Clearly, a lot of this information does not yield any valuable insight, but given the vast amount of available information even a small fraction of it is still too much for humans to reasonably digest. Even if we only require 0.5% of the information stored online, we would still need 1.5 billion sheets of A4. The problem is compounded by the fact that we do not necessarily know what is useful information and what can easily be discarded so we have to scan far more than we require in order to stream out the good stuff. As a result, much progress has been made in recent years to devise methods of scanning large data sets in order to search for relevant information. Welcome to the world of big data.
Big data is often characterised by the so-called 3V principle: volume, variety and velocity. Each of these dimensions defines a characteristic which determines its information content, thus enabling those collecting it to decide how to proceed.
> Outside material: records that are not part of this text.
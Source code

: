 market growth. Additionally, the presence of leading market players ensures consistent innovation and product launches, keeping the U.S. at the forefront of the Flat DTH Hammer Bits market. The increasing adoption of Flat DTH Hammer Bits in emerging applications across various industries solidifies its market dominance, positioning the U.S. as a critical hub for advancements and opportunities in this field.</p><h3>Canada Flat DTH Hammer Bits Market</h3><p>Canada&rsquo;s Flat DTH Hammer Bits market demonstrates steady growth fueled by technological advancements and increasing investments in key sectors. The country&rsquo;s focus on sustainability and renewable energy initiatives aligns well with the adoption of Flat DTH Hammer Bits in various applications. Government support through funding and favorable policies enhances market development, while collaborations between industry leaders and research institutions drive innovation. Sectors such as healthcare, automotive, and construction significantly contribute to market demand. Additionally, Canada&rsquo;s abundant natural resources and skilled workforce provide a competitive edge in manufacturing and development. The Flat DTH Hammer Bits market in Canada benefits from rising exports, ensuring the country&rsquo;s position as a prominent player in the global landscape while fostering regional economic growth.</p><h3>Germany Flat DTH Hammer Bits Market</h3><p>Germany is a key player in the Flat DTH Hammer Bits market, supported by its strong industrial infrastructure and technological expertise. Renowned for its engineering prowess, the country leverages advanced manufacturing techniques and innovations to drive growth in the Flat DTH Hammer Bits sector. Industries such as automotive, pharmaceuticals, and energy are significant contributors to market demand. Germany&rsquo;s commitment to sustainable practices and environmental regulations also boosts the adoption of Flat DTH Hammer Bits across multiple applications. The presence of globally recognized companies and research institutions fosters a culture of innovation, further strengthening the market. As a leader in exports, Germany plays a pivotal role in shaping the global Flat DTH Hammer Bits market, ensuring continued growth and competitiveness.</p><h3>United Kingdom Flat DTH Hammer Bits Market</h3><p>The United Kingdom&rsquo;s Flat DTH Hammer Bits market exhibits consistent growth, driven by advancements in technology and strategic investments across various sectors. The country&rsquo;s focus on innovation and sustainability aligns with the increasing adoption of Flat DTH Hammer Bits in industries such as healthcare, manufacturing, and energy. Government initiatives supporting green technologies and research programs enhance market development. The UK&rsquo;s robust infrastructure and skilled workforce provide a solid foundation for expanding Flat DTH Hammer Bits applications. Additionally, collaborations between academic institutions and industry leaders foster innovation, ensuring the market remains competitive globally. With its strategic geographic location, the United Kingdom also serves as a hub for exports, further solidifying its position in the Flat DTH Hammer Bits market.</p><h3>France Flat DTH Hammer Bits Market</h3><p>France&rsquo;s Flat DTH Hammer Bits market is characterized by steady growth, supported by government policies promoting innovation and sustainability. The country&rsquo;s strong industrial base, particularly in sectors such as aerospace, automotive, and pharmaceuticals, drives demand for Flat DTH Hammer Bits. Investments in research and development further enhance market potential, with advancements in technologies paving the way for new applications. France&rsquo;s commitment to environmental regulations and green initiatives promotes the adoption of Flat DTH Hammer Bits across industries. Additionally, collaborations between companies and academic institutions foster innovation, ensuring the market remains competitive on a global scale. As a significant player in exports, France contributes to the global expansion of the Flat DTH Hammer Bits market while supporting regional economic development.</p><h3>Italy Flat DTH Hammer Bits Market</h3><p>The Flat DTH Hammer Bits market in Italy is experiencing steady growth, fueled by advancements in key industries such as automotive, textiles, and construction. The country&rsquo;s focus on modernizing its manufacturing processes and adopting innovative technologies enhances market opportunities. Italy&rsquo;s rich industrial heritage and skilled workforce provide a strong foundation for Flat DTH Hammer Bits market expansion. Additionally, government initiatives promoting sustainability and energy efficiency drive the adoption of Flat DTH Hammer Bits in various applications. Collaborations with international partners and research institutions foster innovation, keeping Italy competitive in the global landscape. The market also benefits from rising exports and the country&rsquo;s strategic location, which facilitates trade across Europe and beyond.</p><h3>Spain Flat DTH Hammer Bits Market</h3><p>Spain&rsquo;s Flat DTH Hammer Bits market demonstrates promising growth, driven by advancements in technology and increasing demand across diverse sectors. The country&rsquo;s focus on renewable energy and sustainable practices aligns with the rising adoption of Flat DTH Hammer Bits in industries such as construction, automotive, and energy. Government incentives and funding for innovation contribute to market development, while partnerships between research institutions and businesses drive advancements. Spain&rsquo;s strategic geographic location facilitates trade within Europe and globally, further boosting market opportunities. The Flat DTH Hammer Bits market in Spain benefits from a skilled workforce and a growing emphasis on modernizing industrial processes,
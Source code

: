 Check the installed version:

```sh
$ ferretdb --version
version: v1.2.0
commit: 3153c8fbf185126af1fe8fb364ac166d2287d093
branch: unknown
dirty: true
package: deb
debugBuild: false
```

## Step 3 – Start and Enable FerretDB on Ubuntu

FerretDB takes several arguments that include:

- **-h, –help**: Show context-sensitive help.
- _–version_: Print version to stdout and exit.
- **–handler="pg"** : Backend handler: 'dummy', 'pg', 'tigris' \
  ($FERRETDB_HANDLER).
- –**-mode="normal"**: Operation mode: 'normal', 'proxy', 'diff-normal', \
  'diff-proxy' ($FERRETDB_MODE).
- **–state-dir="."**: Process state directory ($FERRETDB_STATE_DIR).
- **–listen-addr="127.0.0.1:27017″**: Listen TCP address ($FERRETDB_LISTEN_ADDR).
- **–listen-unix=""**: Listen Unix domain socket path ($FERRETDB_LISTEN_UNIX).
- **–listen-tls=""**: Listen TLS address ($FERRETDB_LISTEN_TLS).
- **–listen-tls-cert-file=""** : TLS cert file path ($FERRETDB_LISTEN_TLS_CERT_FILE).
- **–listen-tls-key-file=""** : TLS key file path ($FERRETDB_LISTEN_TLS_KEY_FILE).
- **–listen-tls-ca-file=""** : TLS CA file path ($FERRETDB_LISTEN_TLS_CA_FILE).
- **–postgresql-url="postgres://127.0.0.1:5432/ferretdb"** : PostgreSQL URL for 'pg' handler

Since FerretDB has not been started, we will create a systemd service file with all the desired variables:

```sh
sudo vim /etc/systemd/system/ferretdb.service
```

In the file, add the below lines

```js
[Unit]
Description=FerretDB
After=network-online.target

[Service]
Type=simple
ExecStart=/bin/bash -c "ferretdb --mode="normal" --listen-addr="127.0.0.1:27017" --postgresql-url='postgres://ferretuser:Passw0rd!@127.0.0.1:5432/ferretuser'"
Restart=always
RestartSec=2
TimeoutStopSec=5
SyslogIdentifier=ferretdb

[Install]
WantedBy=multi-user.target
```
Indeed, it is one thing to collect huge volumes of data but what matters to businesses is what they do with it.
Volume simply refers to the amount of available information – the more there is, the more time has to be devoted to extracting useful information. Variety refers to the number of different types of data, which increasingly comes in a wide array of formats (e.g. free-form text, spreadsheets, audio, video), and as variety increases so we have to apply different methods of processing the information. Finally, velocity is a measure of the speed with which the data is collected and processed which will differ according to various needs (e.g. those selling real-time advertising via smartphones, which are dependent on the location of the customer, require exceptionally rapid input and output). Two other ‘V’s which make life difficult for data scientists are veracity (is it telling us what we think it is?) and variability (data inconsistencies make it difficult to derive processes to handle it).
Where does all this data come from? Some of it is merely the transcription of existing data into an electronic form that makes it more accessible. Wikipedia, for example, has helped to democratise knowledge in a way that was previously impossible. But a lot of it has come into being as a result of technological developments which allow the capture of much greater volumes of information. This has been facilitated by the rise of cloud computing which allows users to store, manage and process vast amounts of information in a network of remote servers (ironically, this is a reversal of the trend of recent decades which saw a shift from centralised towards local data storage). Perhaps even more important, the rise of social media such as Twitter and Facebook has vastly increased the volume of information pumped out (not to mention the rise of microblogging sites in China such as Tencent or Sina Weibo).
As a result, our daily activities mean that we leave an increasingly large data trail behind us. This is nothing new, but what is new is the ability to capture and store it. Supermarkets started issuing loyalty cards in the early 1980s in a bid to retain the custom of shoppers, but it was only in the mid 1990s that they began to collect large quantities of information on customers in return for small discounts. Information is a data phenomenon, and the more information we have, the more knowledge we accumulate. To the extent that knowledge is power, it stands to reason that those with the data in the digital age are those with the power. This raises a big question of how much control we should be prepared to give up, and there are legal issues about who owns the information that most of us have until now simply given away for free.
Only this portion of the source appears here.